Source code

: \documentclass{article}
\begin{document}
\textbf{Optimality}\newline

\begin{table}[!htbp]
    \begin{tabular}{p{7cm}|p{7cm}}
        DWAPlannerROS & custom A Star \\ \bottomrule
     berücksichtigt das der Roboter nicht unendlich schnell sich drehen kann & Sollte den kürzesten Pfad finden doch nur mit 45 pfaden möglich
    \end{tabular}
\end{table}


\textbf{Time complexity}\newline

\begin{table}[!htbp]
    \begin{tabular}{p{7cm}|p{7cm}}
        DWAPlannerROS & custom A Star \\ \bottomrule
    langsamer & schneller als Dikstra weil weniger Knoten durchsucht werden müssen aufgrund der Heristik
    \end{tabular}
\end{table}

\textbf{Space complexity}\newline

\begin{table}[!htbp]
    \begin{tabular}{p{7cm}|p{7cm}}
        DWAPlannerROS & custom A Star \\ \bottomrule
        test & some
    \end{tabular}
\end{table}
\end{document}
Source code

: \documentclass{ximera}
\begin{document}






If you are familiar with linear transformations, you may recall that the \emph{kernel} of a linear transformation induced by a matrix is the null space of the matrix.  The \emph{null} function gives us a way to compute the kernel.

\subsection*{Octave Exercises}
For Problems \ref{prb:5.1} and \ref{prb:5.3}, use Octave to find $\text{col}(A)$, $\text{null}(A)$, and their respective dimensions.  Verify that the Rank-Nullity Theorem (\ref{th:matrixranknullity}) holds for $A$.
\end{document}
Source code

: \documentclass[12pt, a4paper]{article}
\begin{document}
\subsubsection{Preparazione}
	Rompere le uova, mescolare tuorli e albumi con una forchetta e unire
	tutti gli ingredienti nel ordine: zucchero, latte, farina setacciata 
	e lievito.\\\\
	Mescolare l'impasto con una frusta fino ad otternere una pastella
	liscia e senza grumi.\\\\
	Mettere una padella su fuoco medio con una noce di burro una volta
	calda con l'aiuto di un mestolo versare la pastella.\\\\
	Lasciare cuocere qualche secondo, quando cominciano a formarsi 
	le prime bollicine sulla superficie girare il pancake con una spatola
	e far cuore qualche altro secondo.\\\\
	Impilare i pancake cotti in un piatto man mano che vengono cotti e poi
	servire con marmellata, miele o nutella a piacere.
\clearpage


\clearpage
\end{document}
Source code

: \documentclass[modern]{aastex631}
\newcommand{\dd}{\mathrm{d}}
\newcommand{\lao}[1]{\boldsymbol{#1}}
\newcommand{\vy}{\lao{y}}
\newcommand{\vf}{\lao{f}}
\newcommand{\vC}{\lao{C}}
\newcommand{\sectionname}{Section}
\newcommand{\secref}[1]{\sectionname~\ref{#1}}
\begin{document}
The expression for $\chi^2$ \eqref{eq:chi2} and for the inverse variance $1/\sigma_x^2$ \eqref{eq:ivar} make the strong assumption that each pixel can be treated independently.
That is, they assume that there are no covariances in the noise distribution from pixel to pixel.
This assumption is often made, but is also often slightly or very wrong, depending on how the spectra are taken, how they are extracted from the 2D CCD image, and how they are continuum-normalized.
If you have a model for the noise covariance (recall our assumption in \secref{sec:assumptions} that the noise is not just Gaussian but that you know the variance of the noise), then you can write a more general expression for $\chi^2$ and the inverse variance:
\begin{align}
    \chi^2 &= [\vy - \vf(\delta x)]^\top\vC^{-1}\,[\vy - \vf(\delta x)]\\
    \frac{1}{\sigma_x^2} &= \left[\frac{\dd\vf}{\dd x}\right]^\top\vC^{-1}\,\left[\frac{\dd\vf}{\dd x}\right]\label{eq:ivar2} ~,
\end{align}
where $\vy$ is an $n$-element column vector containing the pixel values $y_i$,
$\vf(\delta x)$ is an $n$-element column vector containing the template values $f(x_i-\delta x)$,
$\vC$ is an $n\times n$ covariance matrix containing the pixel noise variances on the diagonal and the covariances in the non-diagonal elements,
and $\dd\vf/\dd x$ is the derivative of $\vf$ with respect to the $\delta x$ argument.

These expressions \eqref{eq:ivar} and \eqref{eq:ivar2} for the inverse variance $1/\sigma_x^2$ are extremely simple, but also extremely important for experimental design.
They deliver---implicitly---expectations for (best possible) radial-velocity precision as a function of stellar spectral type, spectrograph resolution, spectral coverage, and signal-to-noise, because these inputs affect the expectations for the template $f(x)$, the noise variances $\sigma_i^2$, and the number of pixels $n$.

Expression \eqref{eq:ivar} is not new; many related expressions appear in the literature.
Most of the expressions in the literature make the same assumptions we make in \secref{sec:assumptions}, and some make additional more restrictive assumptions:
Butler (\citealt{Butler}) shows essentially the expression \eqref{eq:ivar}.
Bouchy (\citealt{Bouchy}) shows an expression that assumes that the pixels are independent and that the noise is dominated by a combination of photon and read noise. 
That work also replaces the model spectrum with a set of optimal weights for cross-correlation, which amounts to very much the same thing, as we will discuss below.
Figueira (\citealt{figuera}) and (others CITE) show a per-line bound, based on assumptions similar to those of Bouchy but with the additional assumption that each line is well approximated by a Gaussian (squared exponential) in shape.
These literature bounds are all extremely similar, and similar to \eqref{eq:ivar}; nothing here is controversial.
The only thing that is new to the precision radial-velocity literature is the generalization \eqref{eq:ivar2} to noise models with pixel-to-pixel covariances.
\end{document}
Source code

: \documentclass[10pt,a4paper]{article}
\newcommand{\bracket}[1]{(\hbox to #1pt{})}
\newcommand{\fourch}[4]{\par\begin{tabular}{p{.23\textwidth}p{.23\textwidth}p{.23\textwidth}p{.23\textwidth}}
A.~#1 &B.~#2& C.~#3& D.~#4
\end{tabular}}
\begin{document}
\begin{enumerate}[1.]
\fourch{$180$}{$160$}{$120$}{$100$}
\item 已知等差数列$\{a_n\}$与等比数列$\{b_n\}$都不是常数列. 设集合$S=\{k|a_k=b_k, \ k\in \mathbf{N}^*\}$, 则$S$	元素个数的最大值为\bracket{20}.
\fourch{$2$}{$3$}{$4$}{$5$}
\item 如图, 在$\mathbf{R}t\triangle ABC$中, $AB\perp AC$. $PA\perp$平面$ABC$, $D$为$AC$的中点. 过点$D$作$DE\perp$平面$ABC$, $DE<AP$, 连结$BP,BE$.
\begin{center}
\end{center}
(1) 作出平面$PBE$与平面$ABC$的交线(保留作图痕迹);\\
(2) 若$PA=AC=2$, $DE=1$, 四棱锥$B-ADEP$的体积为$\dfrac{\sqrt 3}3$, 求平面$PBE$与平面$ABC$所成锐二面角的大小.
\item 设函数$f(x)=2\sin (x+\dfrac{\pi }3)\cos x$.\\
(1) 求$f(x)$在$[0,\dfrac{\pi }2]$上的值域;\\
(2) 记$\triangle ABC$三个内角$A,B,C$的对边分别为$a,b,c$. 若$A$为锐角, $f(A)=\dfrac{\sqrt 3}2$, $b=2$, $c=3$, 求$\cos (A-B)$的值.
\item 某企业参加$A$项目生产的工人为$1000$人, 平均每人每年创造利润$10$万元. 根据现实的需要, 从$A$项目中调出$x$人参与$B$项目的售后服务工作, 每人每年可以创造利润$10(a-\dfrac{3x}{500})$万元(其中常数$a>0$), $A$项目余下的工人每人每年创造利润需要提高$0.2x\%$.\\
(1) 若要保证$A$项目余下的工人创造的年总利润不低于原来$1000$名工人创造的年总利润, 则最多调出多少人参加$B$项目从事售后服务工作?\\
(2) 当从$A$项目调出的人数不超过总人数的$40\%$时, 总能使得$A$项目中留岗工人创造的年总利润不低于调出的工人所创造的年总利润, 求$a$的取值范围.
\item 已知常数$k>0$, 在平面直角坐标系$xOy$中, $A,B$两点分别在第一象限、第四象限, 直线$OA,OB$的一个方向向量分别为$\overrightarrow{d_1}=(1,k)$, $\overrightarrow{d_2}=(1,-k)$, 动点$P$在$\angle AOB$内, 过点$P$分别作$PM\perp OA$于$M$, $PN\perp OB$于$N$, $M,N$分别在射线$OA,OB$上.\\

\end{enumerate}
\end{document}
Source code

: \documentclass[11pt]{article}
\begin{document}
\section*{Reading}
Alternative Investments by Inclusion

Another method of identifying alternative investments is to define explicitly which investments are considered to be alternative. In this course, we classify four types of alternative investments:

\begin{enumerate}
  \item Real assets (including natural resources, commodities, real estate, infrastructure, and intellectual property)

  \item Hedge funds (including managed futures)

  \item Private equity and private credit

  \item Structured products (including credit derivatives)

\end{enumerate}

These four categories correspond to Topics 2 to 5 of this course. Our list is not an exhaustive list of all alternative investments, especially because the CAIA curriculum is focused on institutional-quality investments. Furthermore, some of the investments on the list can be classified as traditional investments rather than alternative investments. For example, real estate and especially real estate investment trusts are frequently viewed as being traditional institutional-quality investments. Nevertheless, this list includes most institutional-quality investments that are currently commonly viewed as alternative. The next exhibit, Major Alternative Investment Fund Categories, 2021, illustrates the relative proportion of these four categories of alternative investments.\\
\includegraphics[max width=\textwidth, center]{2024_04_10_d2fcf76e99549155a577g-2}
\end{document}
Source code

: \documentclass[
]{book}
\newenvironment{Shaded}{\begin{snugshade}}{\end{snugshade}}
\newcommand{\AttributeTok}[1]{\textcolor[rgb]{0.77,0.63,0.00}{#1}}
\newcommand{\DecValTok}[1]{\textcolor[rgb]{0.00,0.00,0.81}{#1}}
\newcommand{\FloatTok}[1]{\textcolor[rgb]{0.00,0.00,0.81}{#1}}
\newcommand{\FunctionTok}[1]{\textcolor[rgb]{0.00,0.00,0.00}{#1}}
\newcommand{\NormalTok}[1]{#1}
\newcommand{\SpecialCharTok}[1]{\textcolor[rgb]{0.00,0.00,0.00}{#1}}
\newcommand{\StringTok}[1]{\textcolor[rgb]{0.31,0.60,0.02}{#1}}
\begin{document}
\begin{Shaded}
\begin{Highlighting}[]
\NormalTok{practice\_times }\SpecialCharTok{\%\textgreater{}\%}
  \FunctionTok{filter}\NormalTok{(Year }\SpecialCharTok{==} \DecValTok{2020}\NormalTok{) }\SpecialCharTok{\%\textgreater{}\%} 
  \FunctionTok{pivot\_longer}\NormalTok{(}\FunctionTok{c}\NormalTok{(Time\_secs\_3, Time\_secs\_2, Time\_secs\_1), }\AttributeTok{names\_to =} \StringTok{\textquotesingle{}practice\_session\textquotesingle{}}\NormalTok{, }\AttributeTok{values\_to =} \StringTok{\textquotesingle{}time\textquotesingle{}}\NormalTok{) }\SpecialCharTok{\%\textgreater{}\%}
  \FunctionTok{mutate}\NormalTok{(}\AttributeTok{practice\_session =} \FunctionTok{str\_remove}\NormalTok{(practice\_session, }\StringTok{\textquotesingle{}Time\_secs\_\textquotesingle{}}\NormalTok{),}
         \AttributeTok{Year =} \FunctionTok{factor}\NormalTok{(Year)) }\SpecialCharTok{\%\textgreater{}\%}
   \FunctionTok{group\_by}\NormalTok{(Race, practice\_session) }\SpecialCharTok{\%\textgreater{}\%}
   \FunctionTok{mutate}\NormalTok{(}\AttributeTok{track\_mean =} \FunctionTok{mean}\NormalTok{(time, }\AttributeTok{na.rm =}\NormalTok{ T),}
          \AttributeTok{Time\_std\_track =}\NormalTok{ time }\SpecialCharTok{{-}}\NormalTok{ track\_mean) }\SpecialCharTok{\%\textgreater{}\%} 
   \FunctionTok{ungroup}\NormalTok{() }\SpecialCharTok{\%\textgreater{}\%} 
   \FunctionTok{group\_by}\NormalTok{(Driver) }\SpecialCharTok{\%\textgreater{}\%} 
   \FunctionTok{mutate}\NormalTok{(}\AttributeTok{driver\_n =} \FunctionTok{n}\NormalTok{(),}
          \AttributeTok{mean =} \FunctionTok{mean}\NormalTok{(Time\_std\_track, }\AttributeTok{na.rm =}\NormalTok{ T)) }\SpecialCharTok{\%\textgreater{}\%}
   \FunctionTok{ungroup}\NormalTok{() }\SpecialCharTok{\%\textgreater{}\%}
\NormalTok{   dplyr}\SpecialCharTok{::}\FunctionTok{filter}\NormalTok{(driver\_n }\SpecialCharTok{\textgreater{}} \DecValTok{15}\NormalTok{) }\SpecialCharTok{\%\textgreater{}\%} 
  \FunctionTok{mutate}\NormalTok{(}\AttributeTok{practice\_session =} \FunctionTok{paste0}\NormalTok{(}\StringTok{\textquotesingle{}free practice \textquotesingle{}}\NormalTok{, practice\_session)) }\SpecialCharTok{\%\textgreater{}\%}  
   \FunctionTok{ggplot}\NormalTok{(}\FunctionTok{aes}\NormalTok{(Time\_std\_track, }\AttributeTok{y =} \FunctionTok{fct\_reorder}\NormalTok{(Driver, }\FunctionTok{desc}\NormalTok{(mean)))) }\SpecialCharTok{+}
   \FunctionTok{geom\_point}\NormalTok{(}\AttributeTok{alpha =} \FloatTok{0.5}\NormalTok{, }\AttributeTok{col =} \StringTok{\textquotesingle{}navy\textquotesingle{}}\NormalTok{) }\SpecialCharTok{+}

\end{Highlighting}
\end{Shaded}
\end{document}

## TASK PROMPT
Extract exactly and only the lines above from the line containing "for experimental design." through the line containing "A.~#1 &B.~#2& C.~#3& D.~#4", both end lines included.

## SOLUTION BELOW
These expressions \eqref{eq:ivar} and \eqref{eq:ivar2} for the inverse variance $1/\sigma_x^2$ are extremely simple, but also extremely important for experimental design.
They deliver---implicitly---expectations for (best possible) radial-velocity precision as a function of stellar spectral type, spectrograph resolution, spectral coverage, and signal-to-noise, because these inputs affect the expectations for the template $f(x)$, the noise variances $\sigma_i^2$, and the number of pixels $n$.

Expression \eqref{eq:ivar} is not new; many related expressions appear in the literature.
Most of the expressions in the literature make the same assumptions we make in \secref{sec:assumptions}, and some make additional more restrictive assumptions:
Butler (\citealt{Butler}) shows essentially the expression \eqref{eq:ivar}.
Bouchy (\citealt{Bouchy}) shows an expression that assumes that the pixels are independent and that the noise is dominated by a combination of photon and read noise. 
That work also replaces the model spectrum with a set of optimal weights for cross-correlation, which amounts to very much the same thing, as we will discuss below.
Figueira (\citealt{figuera}) and (others CITE) show a per-line bound, based on assumptions similar to those of Bouchy but with the additional assumption that each line is well approximated by a Gaussian (squared exponential) in shape.
These literature bounds are all extremely similar, and similar to \eqref{eq:ivar}; nothing here is controversial.
The only thing that is new to the precision radial-velocity literature is the generalization \eqref{eq:ivar2} to noise models with pixel-to-pixel covariances.
\end{document}
Source code

: \documentclass[10pt,a4paper]{article}
\newcommand{\bracket}[1]{(\hbox to #1pt{})}
\newcommand{\fourch}[4]{\par\begin{tabular}{p{.23\textwidth}p{.23\textwidth}p{.23\textwidth}p{.23\textwidth}}
A.~#1 &B.~#2& C.~#3& D.~#4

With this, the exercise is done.